The Mathematics of ECE

Linear Algebra - Special Matrices, SVD, Least Squares

Wednesday, September 7, 2022

Logistics

  • Housekeeping
  • Today’s class: Linear Algebra
    • Key concepts: special/structured matrices, SVD, least squares
    • Key results:
      • structured matrices often have desirable properties
      • the SVD is a powerful tool for analysis of matrices
      • the ubiquitous least squares problem has an intimate relationship to the SVD.
  • Next workshop: Friday September 09, 2022

Special/Structured Matrices

  • A square matrix \(Q\) is called orthogonal if its columns are an orthonormal set, i.e. \(Q^T Q = I\).

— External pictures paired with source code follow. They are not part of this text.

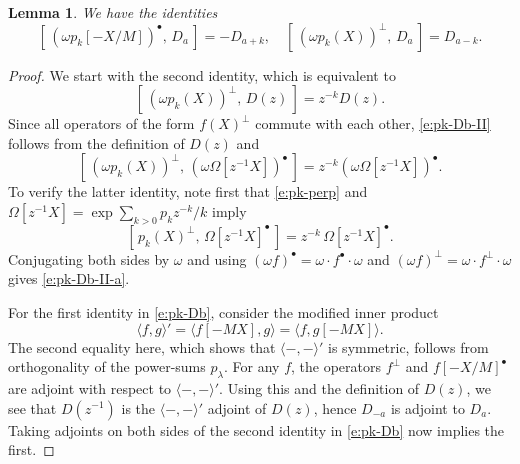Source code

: \documentclass[12pt]{amsart}
\newtheorem{lemma}[thm]{Lemma}
\theoremstyle{definition}
\theoremstyle{remark}
\begin{document}
\begin{lemma}\label{lem:pk-Db} We have the identities
\begin{equation}\label{e:pk-Db}
[\, (\omega p_{k}[-X/M])^{\bullet },\, D_{a}\, ] = -D_{a+k},\quad [\,
(\omega p_{k}(X))^{\perp },\, D_{a}\, ] = D_{a-k}.
\end{equation}
\end{lemma}

\begin{proof}
We start with the second identity, which is equivalent to
\begin{equation}\label{e:pk-Db-II}
[\, (\omega p_{k}(X))^{\perp },\, D(z)\, ] = z^{-k}D(z).
\end{equation}
Since all operators of the form $f(X)^{\perp }$ commute with each
other, \eqref{e:pk-Db-II} follows from the definition of $D(z)$ and
\begin{equation}\label{e:pk-Db-II-a}
[\, (\omega p_{k}(X))^{\perp },\, (\omega \Omega [z^{-1}X])^{\bullet }
\,] = z^{-k} (\omega \Omega [z^{-1}X])^{\bullet }.
\end{equation}
To verify the latter identity, note first that \eqref{e:pk-perp} and
$\Omega [z^{-1}X] = \exp \sum _{k>0} p_{k} z^{-k}/k$ imply
\begin{equation}\label{e:pk-Db-II-b}
[\, p_{k}(X)^{\perp },\, \Omega [z^{-1}X]^{\bullet }\, ] = z^{-k} \,
\Omega [z^{-1}X]^{\bullet }.
\end{equation}
Conjugating both sides by $\omega $ and using $(\omega f)^{\bullet } =
\omega \cdot f^{\bullet }\cdot \omega $ and $(\omega f)^{\perp } =
\omega \cdot f^{\perp }\cdot \omega $ gives \eqref{e:pk-Db-II-a}.

For the first identity in \eqref{e:pk-Db}, consider the modified inner
product
\begin{equation}\label{e:M-inner}
\langle f,g \rangle' = \langle f[-MX],g \rangle = \langle
f,g[-MX] \rangle.
\end{equation}
The second equality here, which shows that $\langle -,- \rangle'$ is
symmetric, follows from orthogonality of the power-sums $p_{\lambda
}$.  For any $f$, the operators $f^{\perp }$ and $f[-X/M]^{\bullet }$
are adjoint with respect to $\langle -,- \rangle'$.  Using this and
the definition of $D(z)$, we see that $D(z^{-1})$ is the $\langle -,-
\rangle'$ adjoint of $D(z)$, hence $D_{-a}$ is adjoint to $D_{a}$.
Taking adjoints on both sides of the second identity in
\eqref{e:pk-Db} now implies the first.
\end{proof}
\end{document}
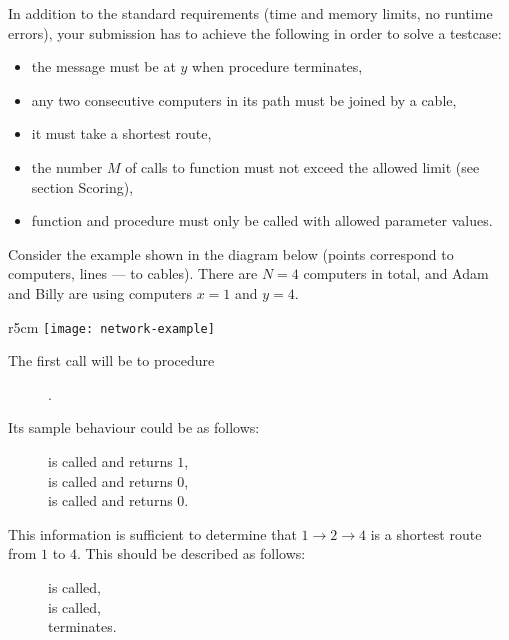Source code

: \documentclass{boi2014}
\begin{document}
    In addition to the standard requirements (time and memory
    limits, no runtime errors), your submission has to achieve the following
    in order to solve a testcase:

    \begin{itemize}
        \item the message must be at $y$ when procedure 
            terminates,
        \item any two consecutive computers in its path must be joined
            by a cable,
        \item it must take a shortest route,
        \item the number $M$ of calls to function  must not
            exceed the allowed limit (see section Scoring),
        \item function  and procedure  must
            only be called with allowed parameter values.
    \end{itemize}

    \Example
    Consider the example shown in the diagram below (points correspond to
    computers, lines --- to cables). There are $N = 4$ computers in total,
    and Adam and Billy are using computers $x = 1$ and $y = 4$.

    \begin{wrapfigure}[1]{r}{5cm}
        \texttt{[image: network-example]}
    \end{wrapfigure}

    The first call will be to procedure
    \begin{figure}[H]
        \centering
        .
    \end{figure}

    Its sample behaviour could be as follows:

    \begin{figure}[H]
        \centering
         is called and returns $1$, \\
         is called and returns $0$, \\
         is called and returns $0$.
    \end{figure}

    This information is sufficient to determine that $1 \to 2 \to 4$ is a
    shortest route from $1$ to $4$. This should be described as follows:

    \begin{figure}[H]
        \centering
         is called, \\
         is called, \\
         terminates.
    \end{figure}
\end{document}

  • Drill: Prove that every orthogonal matrix also has orthogonal rows.
    • Hint: what is one way to interpret the statement \(Q^T Q = I\)?
  • Drill: Prove that every orthogonal matrix has determinant \(\pm 1\).
    • Hint: Recall two properties of the determinant are \(\text{det}(A B) = \text{det}(A) \text{det}(B)\) and \(\text{det}(A^T) = \text{det}(A)\).
  • A square matrix \(S\) is called symmetric if it is equal to its transpose, i.e. \(S^T = S\).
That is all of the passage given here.